Selain busana adat yang disebutkan tadi, ada pula busana adat lainnya yang khusus dikenakan oleh kaum remaja putri dan remaja pria yang berasal dari golongan bangsawan. Busana adat yang dipakai oleh remaja pria disebut baju koja, yakni semacam jubah panjang dengan warna-warna muda seperti biru muda dan kuning muda. Konon warna tersebut untuk melambangkan jiwa muda dari para pemakainya yang masih remaja. Baju koja tersebut biasanya berpasangan dengan celana panjang berwarna putih atau hitam, berikut toala polulu di kepalanya. Para remaja putri biasanya memakai busana yang terdiri atas kain panjang dan kimun gia kancing atau kebaya panjang berwarna kuning, oranye, atau hijau muda dengan tangan yang berkancing sembilan di sebelah kiri dan kanannya. Tidak lupa, mereka pun menyertakan berbagai perhiasan seperti taksuma, yakni kalung rantai emas yang dibuat dalam dua lingkaran; anting dua susun, sedangkan giwang tidak boleh dipakai oleh mereka; serta alas kaki yang disebut tarupa.

Secara umum busana adat tradisional yang dikenakan oleh kaum pria yang berasal dari golongan bangsawan terdiri atas jubah panjang yang menjuntai hingga betis atau lutut, celana panjang, dan ikat kepala. Dihiasi dengan kelengkapan dan karakteristik lainnya, yang melambangkan status sosial dan usia dari orang yang memakainya. Adapun busana adat untuk kaum wanita meliputi kebaya panjang dan kain panjang. dilengkapi dengan perhiasan yang disesuaikan dengan tingkatan sosial mereka, baik sebagai permasuri, pembantu permaisuri, atau diselaraskan dengan usia mereka, remaja contohnya.

Sementara itu, busana adat yang dikenakan oleh rakyat biasa untuk busana sehari-hari maupun busana yang dikenakan pada upacaraupacara adat, pada umumnya memang menggambarkan kesederhanaan.
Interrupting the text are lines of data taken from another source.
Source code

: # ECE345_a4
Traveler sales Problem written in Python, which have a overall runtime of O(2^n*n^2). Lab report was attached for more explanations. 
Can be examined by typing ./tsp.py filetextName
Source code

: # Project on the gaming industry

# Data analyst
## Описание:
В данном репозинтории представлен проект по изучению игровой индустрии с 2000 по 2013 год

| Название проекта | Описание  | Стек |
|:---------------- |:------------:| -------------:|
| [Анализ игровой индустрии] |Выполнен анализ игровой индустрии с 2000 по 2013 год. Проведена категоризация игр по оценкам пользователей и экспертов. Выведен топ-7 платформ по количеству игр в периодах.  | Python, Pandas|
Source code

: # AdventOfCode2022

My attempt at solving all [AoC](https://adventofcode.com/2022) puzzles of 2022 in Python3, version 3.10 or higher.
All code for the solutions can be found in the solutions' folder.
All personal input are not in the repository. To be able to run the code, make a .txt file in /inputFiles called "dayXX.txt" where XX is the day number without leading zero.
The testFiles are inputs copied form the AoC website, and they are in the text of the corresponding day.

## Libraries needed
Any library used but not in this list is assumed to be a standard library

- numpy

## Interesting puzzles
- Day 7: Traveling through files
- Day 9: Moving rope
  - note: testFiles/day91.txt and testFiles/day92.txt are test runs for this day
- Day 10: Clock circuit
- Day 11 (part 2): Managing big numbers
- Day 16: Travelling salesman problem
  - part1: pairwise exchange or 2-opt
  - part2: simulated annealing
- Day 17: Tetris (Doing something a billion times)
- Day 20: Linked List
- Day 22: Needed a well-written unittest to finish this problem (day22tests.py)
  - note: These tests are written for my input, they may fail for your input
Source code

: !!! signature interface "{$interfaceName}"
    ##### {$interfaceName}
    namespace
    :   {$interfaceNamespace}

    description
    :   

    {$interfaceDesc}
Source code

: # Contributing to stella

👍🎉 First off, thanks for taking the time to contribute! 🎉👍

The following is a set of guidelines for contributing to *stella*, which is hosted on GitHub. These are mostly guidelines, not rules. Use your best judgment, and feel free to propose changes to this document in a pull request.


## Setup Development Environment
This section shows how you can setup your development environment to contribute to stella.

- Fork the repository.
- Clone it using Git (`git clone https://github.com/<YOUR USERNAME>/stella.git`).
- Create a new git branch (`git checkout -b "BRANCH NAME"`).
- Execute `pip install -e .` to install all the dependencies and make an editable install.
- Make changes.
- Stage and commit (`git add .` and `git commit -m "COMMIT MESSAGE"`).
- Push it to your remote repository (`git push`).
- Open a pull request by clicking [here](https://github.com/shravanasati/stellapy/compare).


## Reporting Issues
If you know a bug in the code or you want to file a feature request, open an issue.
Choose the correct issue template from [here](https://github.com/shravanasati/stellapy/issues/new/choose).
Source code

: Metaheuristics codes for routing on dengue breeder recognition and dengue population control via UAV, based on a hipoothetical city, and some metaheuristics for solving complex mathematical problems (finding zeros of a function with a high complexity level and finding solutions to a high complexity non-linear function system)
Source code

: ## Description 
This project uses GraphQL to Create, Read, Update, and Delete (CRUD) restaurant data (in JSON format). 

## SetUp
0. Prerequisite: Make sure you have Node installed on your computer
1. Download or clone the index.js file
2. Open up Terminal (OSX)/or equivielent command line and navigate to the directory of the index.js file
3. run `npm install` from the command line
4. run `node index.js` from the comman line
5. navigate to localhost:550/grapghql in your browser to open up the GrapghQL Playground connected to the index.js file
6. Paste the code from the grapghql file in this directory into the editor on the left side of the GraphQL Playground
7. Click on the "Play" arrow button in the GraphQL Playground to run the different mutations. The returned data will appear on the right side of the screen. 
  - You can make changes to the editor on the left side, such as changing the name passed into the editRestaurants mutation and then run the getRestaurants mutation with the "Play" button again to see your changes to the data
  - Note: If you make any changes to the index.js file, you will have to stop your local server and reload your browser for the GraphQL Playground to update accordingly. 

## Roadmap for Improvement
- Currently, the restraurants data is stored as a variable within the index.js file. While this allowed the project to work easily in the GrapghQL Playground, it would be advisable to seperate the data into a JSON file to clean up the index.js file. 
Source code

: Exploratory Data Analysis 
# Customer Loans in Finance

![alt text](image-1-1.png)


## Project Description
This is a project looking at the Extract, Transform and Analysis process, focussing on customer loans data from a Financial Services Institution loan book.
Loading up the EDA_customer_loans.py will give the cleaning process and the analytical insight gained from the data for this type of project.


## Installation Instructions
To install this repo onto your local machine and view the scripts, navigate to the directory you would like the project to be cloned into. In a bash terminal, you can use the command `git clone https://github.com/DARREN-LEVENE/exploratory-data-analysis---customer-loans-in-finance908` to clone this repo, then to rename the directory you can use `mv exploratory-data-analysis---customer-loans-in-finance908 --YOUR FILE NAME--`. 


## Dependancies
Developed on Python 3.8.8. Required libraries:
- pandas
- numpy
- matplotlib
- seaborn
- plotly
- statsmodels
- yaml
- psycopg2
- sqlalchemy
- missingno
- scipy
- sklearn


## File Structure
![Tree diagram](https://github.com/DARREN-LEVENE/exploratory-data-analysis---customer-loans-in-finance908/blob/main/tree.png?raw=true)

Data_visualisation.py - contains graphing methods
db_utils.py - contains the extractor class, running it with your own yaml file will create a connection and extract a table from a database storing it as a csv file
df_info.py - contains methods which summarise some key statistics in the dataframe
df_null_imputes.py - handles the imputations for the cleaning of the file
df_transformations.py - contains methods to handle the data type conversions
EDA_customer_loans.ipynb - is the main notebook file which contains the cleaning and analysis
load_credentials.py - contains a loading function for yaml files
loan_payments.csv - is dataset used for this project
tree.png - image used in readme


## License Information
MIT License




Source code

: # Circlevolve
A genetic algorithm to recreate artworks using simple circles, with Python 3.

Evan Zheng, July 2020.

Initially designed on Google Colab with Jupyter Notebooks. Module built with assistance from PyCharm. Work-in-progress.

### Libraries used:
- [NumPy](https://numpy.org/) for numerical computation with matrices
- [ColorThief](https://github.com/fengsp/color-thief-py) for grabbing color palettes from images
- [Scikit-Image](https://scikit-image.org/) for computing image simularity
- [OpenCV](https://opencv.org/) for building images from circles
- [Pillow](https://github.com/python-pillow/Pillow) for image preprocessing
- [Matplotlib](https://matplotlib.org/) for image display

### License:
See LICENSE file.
Busana yang biasa dikenakan oleh kaum wanita dalam melakukan aktivitas sehari-hari terdiri atas kain kololuncu dan baju susun dengan bagian tangan yang ditarik hingga ke pertengahan sikut. Baju tersebut umumnya berwarna polos. Busana kerja dalam keadaan bersih, biasanya dipakai juga sebagai baju untuk di rumah. Adakalanya, mereka pun hanya mengenakan kain songket dan baju susun. Busana kerja yang digunakan oleh kaum pria terdiri atas kebaya popoh, yakni baju berwarna hitam yang panjangnya mencapai pinggul serta berlengan panjang; dan celana popoh, yakni celana setinggi betis yang berwarna hitam pula. Sama halnya dengan busana wanita, busana kerja pria biasanya digunakan pula sebagai pakaian sehari-hari untuk di rumah.

Pada waktu mereka menghadiri berbagai upacara adat, busana yang dikenakan oleh kaum pria maupun wanitanya tidak berbeda. Kaum pria mengenakan celana panjang dan kemeja panjang, sedangkan kaum wanitanya mengenakan baju susun dan kain songket. Adapun ketua adat yang memimpin upacara-upacara adat tersebut mengenakan jubah panjang yang mencapai betis berwarna kuning muda yang disebut takoa; celana dino, yakni celana dari kain tenun berwartna jingga atau kuning; lengkap dengan lengso duhu, yakni tutup kepala berwarna kuning muda.